The sound of High Flying Birds isn't the sound of genius at work, I don't think. It's not innovation in progress. It's the work of a really good songwriter knowing what works and what he wants to play: not only that, but it seems to dovetail well with what his fans want and expect from him. He does it so consistently and with such ease that I don't find myself skipping around much, although I do always let my ears perk up when I know "The Death of You And Me" is coming near. Even the most basic-seeming tracks, like "Dream On" or "(I Wanna Live in a Dream In My) Record Machine" offer anthemic, strummy pleasures. If not all the songs quite stand out, at least they all offer a little ingredient that endears me, like the swaggering "So long, baby, buh-bye" chorus on "(Standing On) The Strong Beach" or the oceanic late-Beatlesness of "Stop The Clocks." Most have really catchy, toe-tapping choruses, the insidious kind you find yourself humming to yourself. "If I Had a Gun..." has some of the best lyrics I've heard the usually-incomprehensible Noel has cranked out.

"The Death Of You And Me," though, is the moment of greatness here. Although I made note of Noel being fine to fall back on his apparently-natural ability, that's the one that feels like it took some doing and it paid off. If it doesn't totally break from his Oasis pattern it certainly feels like a development of its own, a slight development but an effective one.
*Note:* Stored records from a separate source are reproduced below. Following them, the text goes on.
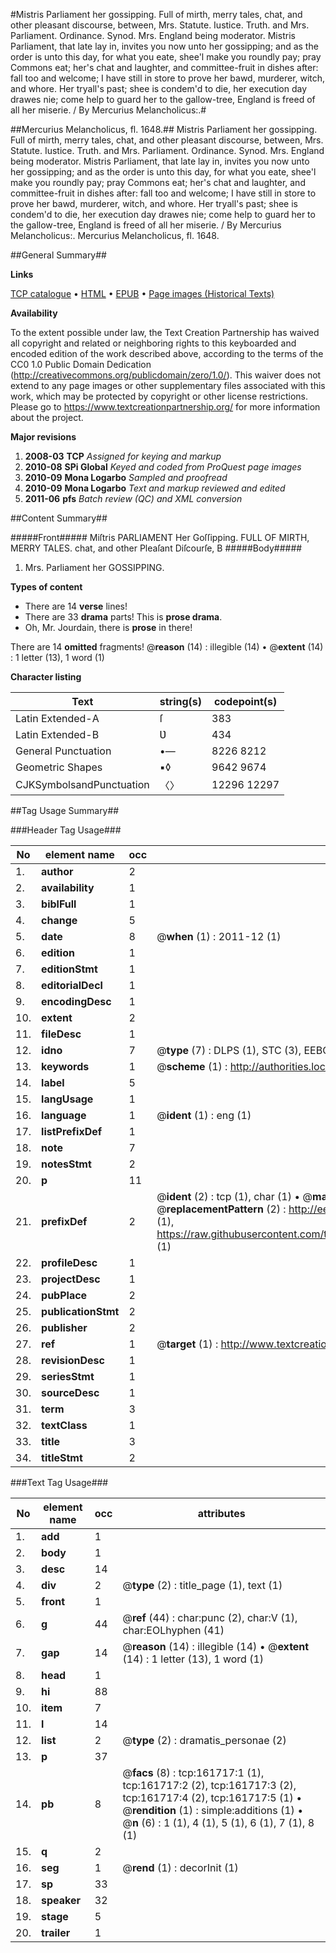 #Mistris Parliament her gossipping. Full of mirth, merry tales, chat, and other pleasant discourse, between, Mrs. Statute. Iustice. Truth. and Mrs. Parliament. Ordinance. Synod. Mrs. England being moderator. Mistris Parliament, that late lay in, invites you now unto her gossipping; and as the order is unto this day, for what you eate, shee'l make you roundly pay; pray Commons eat; her's chat and laughter, and committee-fruit in dishes after: fall too and welcome; I have still in store to prove her bawd, murderer, witch, and whore. Her tryall's past; shee is condem'd to die, her execution day drawes nie; come help to guard her to the gallow-tree, England is freed of all her miserie. / By Mercurius Melancholicus:.#

##Mercurius Melancholicus, fl. 1648.##
Mistris Parliament her gossipping. Full of mirth, merry tales, chat, and other pleasant discourse, between, Mrs. Statute. Iustice. Truth. and Mrs. Parliament. Ordinance. Synod. Mrs. England being moderator. Mistris Parliament, that late lay in, invites you now unto her gossipping; and as the order is unto this day, for what you eate, shee'l make you roundly pay; pray Commons eat; her's chat and laughter, and committee-fruit in dishes after: fall too and welcome; I have still in store to prove her bawd, murderer, witch, and whore. Her tryall's past; shee is condem'd to die, her execution day drawes nie; come help to guard her to the gallow-tree, England is freed of all her miserie. / By Mercurius Melancholicus:.
Mercurius Melancholicus, fl. 1648.

##General Summary##

**Links**

[TCP catalogue](http://www.ota.ox.ac.uk/tcp/)  • 
[HTML](http://tei.it.ox.ac.uk/tcp/Texts-HTML/free/A89/A89186.html)  • 
[EPUB](http://tei.it.ox.ac.uk/tcp/Texts-EPUB/free/A89/A89186.epub) • 
[Page images (Historical Texts)](https://historicaltexts.jisc.ac.uk/eebo-99863032e)

**Availability**

To the extent possible under law, the Text Creation Partnership has waived all copyright and related or neighboring rights to this keyboarded and encoded edition of the work described above, according to the terms of the CC0 1.0 Public Domain Dedication (http://creativecommons.org/publicdomain/zero/1.0/). This waiver does not extend to any page images or other supplementary files associated with this work, which may be protected by copyright or other license restrictions. Please go to https://www.textcreationpartnership.org/ for more information about the project.

**Major revisions**

1. __2008-03__ __TCP__ *Assigned for keying and markup*
1. __2010-08__ __SPi Global__ *Keyed and coded from ProQuest page images*
1. __2010-09__ __Mona Logarbo__ *Sampled and proofread*
1. __2010-09__ __Mona Logarbo__ *Text and markup reviewed and edited*
1. __2011-06__ __pfs__ *Batch review (QC) and XML conversion*

##Content Summary##

#####Front#####
Miſtris PARLIAMENT Her Goſſipping. FULL OF MIRTH, MERRY TALES. chat, and other Pleaſant Diſcourſe, B
#####Body#####

1. Mrs. Parliament her GOSSIPPING.

**Types of content**

  * There are 14 **verse** lines!
  * There are 33 **drama** parts! This is **prose drama**.
  * Oh, Mr. Jourdain, there is **prose** in there!

There are 14 **omitted** fragments! 
 @__reason__ (14) : illegible (14)  •  @__extent__ (14) : 1 letter (13), 1 word (1)

**Character listing**


|Text|string(s)|codepoint(s)|
|---|---|---|
|Latin Extended-A|ſ|383|
|Latin Extended-B|Ʋ|434|
|General Punctuation|•—|8226 8212|
|Geometric Shapes|▪◊|9642 9674|
|CJKSymbolsandPunctuation|〈〉|12296 12297|

##Tag Usage Summary##

###Header Tag Usage###

|No|element name|occ|attributes|
|---|---|---|---|
|1.|__author__|2||
|2.|__availability__|1||
|3.|__biblFull__|1||
|4.|__change__|5||
|5.|__date__|8| @__when__ (1) : 2011-12 (1)|
|6.|__edition__|1||
|7.|__editionStmt__|1||
|8.|__editorialDecl__|1||
|9.|__encodingDesc__|1||
|10.|__extent__|2||
|11.|__fileDesc__|1||
|12.|__idno__|7| @__type__ (7) : DLPS (1), STC (3), EEBO-CITATION (1), PROQUEST (1), VID (1)|
|13.|__keywords__|1| @__scheme__ (1) : http://authorities.loc.gov/ (1)|
|14.|__label__|5||
|15.|__langUsage__|1||
|16.|__language__|1| @__ident__ (1) : eng (1)|
|17.|__listPrefixDef__|1||
|18.|__note__|7||
|19.|__notesStmt__|2||
|20.|__p__|11||
|21.|__prefixDef__|2| @__ident__ (2) : tcp (1), char (1)  •  @__matchPattern__ (2) : ([0-9\-]+):([0-9IVX]+) (1), (.+) (1)  •  @__replacementPattern__ (2) : http://eebo.chadwyck.com/downloadtiff?vid=$1&page=$2 (1), https://raw.githubusercontent.com/textcreationpartnership/Texts/master/tcpchars.xml#$1 (1)|
|22.|__profileDesc__|1||
|23.|__projectDesc__|1||
|24.|__pubPlace__|2||
|25.|__publicationStmt__|2||
|26.|__publisher__|2||
|27.|__ref__|1| @__target__ (1) : http://www.textcreationpartnership.org/docs/. (1)|
|28.|__revisionDesc__|1||
|29.|__seriesStmt__|1||
|30.|__sourceDesc__|1||
|31.|__term__|3||
|32.|__textClass__|1||
|33.|__title__|3||
|34.|__titleStmt__|2||


###Text Tag Usage###

|No|element name|occ|attributes|
|---|---|---|---|
|1.|__add__|1||
|2.|__body__|1||
|3.|__desc__|14||
|4.|__div__|2| @__type__ (2) : title_page (1), text (1)|
|5.|__front__|1||
|6.|__g__|44| @__ref__ (44) : char:punc (2), char:V (1), char:EOLhyphen (41)|
|7.|__gap__|14| @__reason__ (14) : illegible (14)  •  @__extent__ (14) : 1 letter (13), 1 word (1)|
|8.|__head__|1||
|9.|__hi__|88||
|10.|__item__|7||
|11.|__l__|14||
|12.|__list__|2| @__type__ (2) : dramatis_personae (2)|
|13.|__p__|37||
|14.|__pb__|8| @__facs__ (8) : tcp:161717:1 (1), tcp:161717:2 (2), tcp:161717:3 (2), tcp:161717:4 (2), tcp:161717:5 (1)  •  @__rendition__ (1) : simple:additions (1)  •  @__n__ (6) : 1 (1), 4 (1), 5 (1), 6 (1), 7 (1), 8 (1)|
|15.|__q__|2||
|16.|__seg__|1| @__rend__ (1) : decorInit (1)|
|17.|__sp__|33||
|18.|__speaker__|32||
|19.|__stage__|5||
|20.|__trailer__|1||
It swirls like gypsy music, swells with horns (which recur throughout the album, along with plenty of other sonic accents) and has a chorus that really commands attention rather than settling in the back of the mind. The whole exercise was worth it if only for that piece.

There's nothing shocking here. It's what you might expect from a solo album from the main creative voice of Oasis, the same basic pop chords and word salad lyrics and vague-feelery. But Noel is no longer the brash, world-beating young man of Oasis' heyday. This sounds like an album by someone who's been there and back, who knows his skillset and has settled in nicely to it. It offers a lot of the same goodies as the Oasis songs I like, like "Wonderwall" or "Lyla," but toned down considerably. Because Noel is handling the vocals, it sounds a good bit more subdued and down-to-Earth. His voice sounds less rock star and more coffee shop than his brother. So the music comes off as an interesting mutation between the arena and the coffee shop: epic yet grounded. Dreamy and Earthy. Familiar yet fresh.